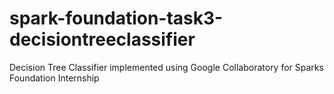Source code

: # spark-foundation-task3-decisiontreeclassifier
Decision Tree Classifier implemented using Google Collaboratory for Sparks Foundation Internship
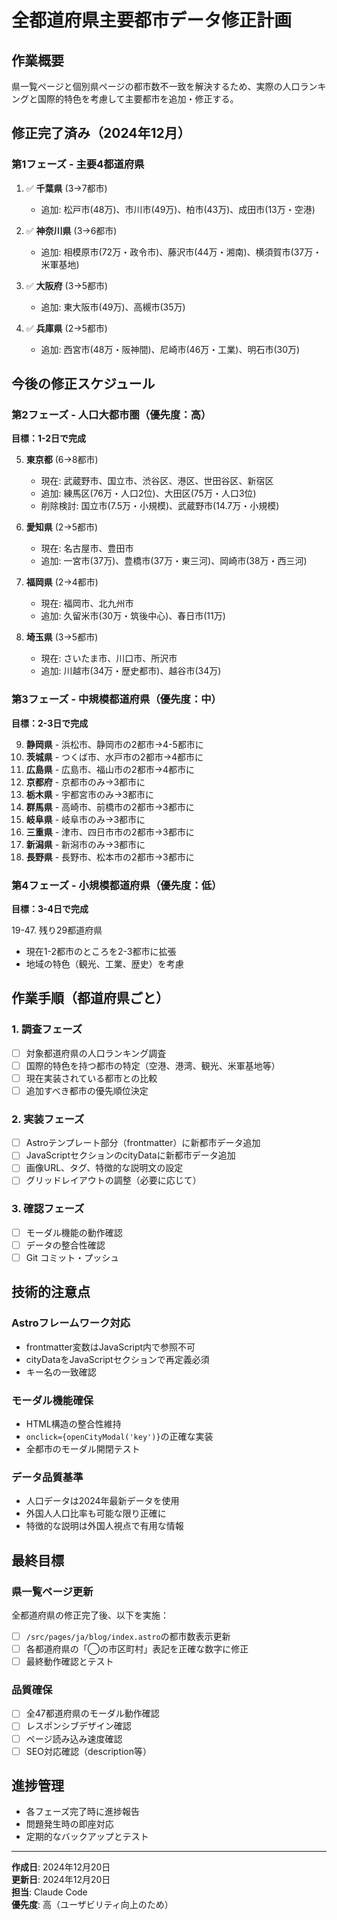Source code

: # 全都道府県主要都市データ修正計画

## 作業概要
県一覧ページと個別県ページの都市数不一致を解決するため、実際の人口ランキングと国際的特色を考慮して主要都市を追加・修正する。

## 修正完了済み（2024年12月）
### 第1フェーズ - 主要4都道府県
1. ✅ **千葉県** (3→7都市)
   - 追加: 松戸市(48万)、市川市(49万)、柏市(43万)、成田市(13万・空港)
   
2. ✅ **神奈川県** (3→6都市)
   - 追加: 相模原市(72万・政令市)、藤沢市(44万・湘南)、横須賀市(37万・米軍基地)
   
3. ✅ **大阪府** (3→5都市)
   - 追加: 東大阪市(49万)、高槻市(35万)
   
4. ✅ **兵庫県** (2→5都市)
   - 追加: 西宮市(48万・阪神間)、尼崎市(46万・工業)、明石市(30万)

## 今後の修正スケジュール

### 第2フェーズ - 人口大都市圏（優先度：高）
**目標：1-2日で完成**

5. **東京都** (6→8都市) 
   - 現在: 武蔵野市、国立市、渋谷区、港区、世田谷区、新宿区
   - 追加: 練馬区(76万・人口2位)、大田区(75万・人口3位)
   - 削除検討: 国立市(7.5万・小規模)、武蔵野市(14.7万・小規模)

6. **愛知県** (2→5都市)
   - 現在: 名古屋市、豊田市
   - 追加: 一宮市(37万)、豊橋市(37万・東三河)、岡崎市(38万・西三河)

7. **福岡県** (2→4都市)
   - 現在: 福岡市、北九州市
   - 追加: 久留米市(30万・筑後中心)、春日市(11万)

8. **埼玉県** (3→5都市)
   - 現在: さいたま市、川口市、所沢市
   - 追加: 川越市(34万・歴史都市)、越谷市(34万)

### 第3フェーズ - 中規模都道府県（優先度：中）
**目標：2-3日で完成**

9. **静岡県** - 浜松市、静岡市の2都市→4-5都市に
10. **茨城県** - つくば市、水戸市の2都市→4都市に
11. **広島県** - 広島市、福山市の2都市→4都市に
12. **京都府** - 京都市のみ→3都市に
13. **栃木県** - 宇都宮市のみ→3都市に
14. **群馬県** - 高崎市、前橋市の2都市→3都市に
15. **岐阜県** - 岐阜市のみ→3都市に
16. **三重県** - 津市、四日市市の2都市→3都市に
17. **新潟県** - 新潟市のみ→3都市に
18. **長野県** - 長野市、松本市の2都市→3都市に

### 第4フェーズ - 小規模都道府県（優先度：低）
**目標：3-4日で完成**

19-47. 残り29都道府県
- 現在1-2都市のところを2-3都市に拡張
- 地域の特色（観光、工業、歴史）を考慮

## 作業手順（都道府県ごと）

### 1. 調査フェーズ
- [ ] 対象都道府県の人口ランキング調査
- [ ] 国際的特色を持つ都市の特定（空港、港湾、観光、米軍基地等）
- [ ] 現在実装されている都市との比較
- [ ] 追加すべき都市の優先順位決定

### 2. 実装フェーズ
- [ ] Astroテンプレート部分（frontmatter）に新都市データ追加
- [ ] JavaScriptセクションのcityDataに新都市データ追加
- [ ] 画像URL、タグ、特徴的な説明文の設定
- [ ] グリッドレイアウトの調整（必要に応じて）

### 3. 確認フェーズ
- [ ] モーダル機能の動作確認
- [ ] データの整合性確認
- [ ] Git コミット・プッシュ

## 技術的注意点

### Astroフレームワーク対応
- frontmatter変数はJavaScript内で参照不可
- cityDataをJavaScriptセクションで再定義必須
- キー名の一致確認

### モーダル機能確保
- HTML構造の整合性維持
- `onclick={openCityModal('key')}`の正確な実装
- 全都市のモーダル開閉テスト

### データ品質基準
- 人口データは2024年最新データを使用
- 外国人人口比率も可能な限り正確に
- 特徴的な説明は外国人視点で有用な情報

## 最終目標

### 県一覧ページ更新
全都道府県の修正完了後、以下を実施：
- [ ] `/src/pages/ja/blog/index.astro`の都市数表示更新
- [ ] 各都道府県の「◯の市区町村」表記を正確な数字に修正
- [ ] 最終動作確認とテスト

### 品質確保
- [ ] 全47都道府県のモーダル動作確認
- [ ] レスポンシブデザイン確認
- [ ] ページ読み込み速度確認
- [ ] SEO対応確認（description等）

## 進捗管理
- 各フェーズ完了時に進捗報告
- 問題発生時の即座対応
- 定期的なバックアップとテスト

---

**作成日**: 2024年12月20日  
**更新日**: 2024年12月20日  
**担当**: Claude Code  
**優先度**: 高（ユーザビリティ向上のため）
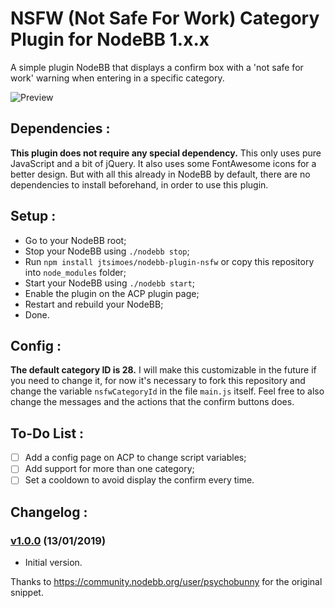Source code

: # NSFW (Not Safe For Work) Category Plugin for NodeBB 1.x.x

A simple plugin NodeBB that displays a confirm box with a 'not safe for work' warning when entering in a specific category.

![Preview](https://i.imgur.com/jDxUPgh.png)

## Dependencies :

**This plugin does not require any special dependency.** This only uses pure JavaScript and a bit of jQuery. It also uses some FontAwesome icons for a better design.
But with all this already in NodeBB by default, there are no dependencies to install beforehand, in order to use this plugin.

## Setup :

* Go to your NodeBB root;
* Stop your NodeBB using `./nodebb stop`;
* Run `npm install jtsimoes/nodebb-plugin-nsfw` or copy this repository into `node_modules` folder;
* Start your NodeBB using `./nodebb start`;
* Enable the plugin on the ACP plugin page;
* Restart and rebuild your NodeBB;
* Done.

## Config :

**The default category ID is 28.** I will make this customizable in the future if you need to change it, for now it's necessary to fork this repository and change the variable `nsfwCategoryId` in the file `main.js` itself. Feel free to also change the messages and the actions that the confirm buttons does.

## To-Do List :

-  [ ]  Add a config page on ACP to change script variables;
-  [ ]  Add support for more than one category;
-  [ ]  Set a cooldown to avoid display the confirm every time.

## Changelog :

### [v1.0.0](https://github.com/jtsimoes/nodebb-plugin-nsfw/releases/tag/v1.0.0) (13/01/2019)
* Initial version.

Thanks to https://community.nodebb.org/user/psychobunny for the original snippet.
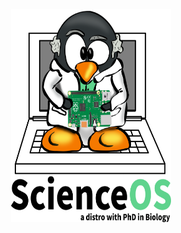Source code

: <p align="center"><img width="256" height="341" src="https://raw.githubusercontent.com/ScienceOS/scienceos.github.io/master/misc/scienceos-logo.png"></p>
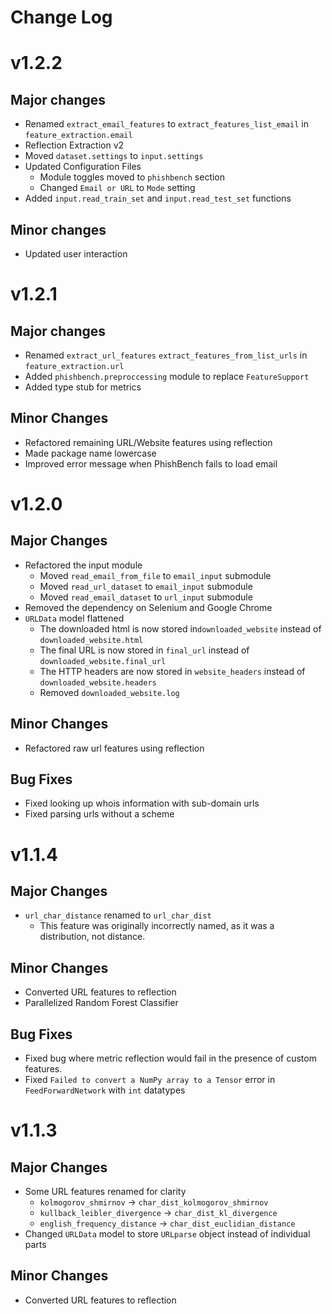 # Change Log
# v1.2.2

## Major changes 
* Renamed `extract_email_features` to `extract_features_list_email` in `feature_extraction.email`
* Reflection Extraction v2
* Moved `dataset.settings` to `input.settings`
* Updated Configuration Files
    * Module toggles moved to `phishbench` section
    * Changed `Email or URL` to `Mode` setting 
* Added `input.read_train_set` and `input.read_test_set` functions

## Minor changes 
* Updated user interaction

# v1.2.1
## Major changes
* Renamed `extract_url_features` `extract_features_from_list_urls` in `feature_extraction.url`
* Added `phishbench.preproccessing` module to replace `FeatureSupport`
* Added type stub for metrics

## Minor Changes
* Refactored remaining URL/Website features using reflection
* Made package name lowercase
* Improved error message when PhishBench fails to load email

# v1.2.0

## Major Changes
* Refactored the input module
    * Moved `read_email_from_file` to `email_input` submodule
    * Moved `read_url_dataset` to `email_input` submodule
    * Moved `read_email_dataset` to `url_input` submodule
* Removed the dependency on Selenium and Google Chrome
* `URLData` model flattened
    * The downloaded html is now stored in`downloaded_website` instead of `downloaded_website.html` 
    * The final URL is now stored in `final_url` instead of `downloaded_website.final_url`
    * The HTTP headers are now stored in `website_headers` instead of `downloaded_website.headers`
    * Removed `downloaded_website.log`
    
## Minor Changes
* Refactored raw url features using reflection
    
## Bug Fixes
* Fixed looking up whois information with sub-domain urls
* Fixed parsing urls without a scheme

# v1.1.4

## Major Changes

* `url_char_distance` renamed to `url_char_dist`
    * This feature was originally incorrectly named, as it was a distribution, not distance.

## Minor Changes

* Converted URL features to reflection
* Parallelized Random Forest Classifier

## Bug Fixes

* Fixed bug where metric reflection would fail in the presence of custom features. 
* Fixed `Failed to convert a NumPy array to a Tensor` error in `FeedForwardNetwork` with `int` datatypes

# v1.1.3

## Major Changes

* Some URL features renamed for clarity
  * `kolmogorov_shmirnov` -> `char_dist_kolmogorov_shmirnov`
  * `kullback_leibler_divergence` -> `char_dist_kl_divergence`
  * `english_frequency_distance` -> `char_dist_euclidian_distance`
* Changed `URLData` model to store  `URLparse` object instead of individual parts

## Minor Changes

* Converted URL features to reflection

※

◆ **Your goal**: Nothing but the lines from the top of the data above through the line containing "17. **新潟県** - 新潟市のみ→3都市に" should be output, exactly as written and without the pictures.

◆ **Answer to this problem**:
Source code

: # spark-foundation-task3-decisiontreeclassifier
Decision Tree Classifier implemented using Google Collaboratory for Sparks Foundation Internship
Source code

: # 全都道府県主要都市データ修正計画

## 作業概要
県一覧ページと個別県ページの都市数不一致を解決するため、実際の人口ランキングと国際的特色を考慮して主要都市を追加・修正する。

## 修正完了済み（2024年12月）
### 第1フェーズ - 主要4都道府県
1. ✅ **千葉県** (3→7都市)
   - 追加: 松戸市(48万)、市川市(49万)、柏市(43万)、成田市(13万・空港)
   
2. ✅ **神奈川県** (3→6都市)
   - 追加: 相模原市(72万・政令市)、藤沢市(44万・湘南)、横須賀市(37万・米軍基地)
   
3. ✅ **大阪府** (3→5都市)
   - 追加: 東大阪市(49万)、高槻市(35万)
   
4. ✅ **兵庫県** (2→5都市)
   - 追加: 西宮市(48万・阪神間)、尼崎市(46万・工業)、明石市(30万)

## 今後の修正スケジュール

### 第2フェーズ - 人口大都市圏（優先度：高）
**目標：1-2日で完成**

5. **東京都** (6→8都市) 
   - 現在: 武蔵野市、国立市、渋谷区、港区、世田谷区、新宿区
   - 追加: 練馬区(76万・人口2位)、大田区(75万・人口3位)
   - 削除検討: 国立市(7.5万・小規模)、武蔵野市(14.7万・小規模)

6. **愛知県** (2→5都市)
   - 現在: 名古屋市、豊田市
   - 追加: 一宮市(37万)、豊橋市(37万・東三河)、岡崎市(38万・西三河)

7. **福岡県** (2→4都市)
   - 現在: 福岡市、北九州市
   - 追加: 久留米市(30万・筑後中心)、春日市(11万)

8. **埼玉県** (3→5都市)
   - 現在: さいたま市、川口市、所沢市
   - 追加: 川越市(34万・歴史都市)、越谷市(34万)

### 第3フェーズ - 中規模都道府県（優先度：中）
**目標：2-3日で完成**

9. **静岡県** - 浜松市、静岡市の2都市→4-5都市に
10. **茨城県** - つくば市、水戸市の2都市→4都市に
11. **広島県** - 広島市、福山市の2都市→4都市に
12. **京都府** - 京都市のみ→3都市に
13. **栃木県** - 宇都宮市のみ→3都市に
14. **群馬県** - 高崎市、前橋市の2都市→3都市に
15. **岐阜県** - 岐阜市のみ→3都市に
16. **三重県** - 津市、四日市市の2都市→3都市に
17. **新潟県** - 新潟市のみ→3都市に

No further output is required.